---------- EXTRACTED INFORMATION
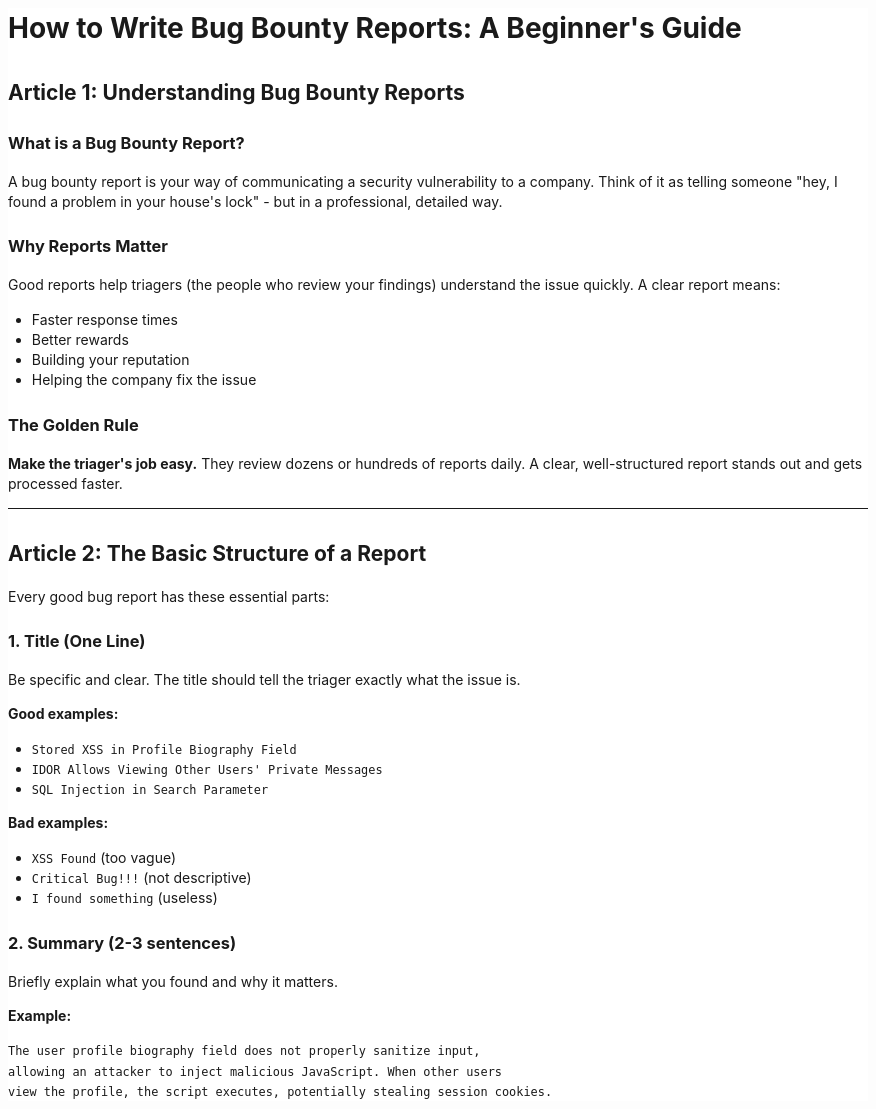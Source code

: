 # How to Write Bug Bounty Reports: A Beginner's Guide

## Article 1: Understanding Bug Bounty Reports

### What is a Bug Bounty Report?

A bug bounty report is your way of communicating a security vulnerability to a company. Think of it as telling someone "hey, I found a problem in your house's lock" - but in a professional, detailed way.

### Why Reports Matter

Good reports help triagers (the people who review your findings) understand the issue quickly. A clear report means:
- Faster response times
- Better rewards
- Building your reputation
- Helping the company fix the issue

### The Golden Rule

**Make the triager's job easy.** They review dozens or hundreds of reports daily. A clear, well-structured report stands out and gets processed faster.

---

## Article 2: The Basic Structure of a Report

Every good bug report has these essential parts:

### 1. Title (One Line)
Be specific and clear. The title should tell the triager exactly what the issue is.

**Good examples:**
- `Stored XSS in Profile Biography Field`
- `IDOR Allows Viewing Other Users' Private Messages`
- `SQL Injection in Search Parameter`

**Bad examples:**
- `XSS Found` (too vague)
- `Critical Bug!!!` (not descriptive)
- `I found something` (useless)

### 2. Summary (2-3 sentences)
Briefly explain what you found and why it matters.

**Example:**
```
The user profile biography field does not properly sanitize input, 
allowing an attacker to inject malicious JavaScript. When other users 
view the profile, the script executes, potentially stealing session cookies.
```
--------------------
> _WHAT YOU ARE ASKED TO DO_:
Stop after the line containing "### 1. Title (One Line)": copy the records exactly from the first line up to there, leaving pictures out.

> _RESPONSE FOR THIS EXERCISE_:
Source code

: # How to Write Bug Bounty Reports: A Beginner's Guide

## Article 1: Understanding Bug Bounty Reports

### What is a Bug Bounty Report?

A bug bounty report is your way of communicating a security vulnerability to a company. Think of it as telling someone "hey, I found a problem in your house's lock" - but in a professional, detailed way.

### Why Reports Matter

Good reports help triagers (the people who review your findings) understand the issue quickly. A clear report means:
- Faster response times
- Better rewards
- Building your reputation
- Helping the company fix the issue

### The Golden Rule

**Make the triager's job easy.** They review dozens or hundreds of reports daily. A clear, well-structured report stands out and gets processed faster.

---

## Article 2: The Basic Structure of a Report

Every good bug report has these essential parts:

### 1. Title (One Line)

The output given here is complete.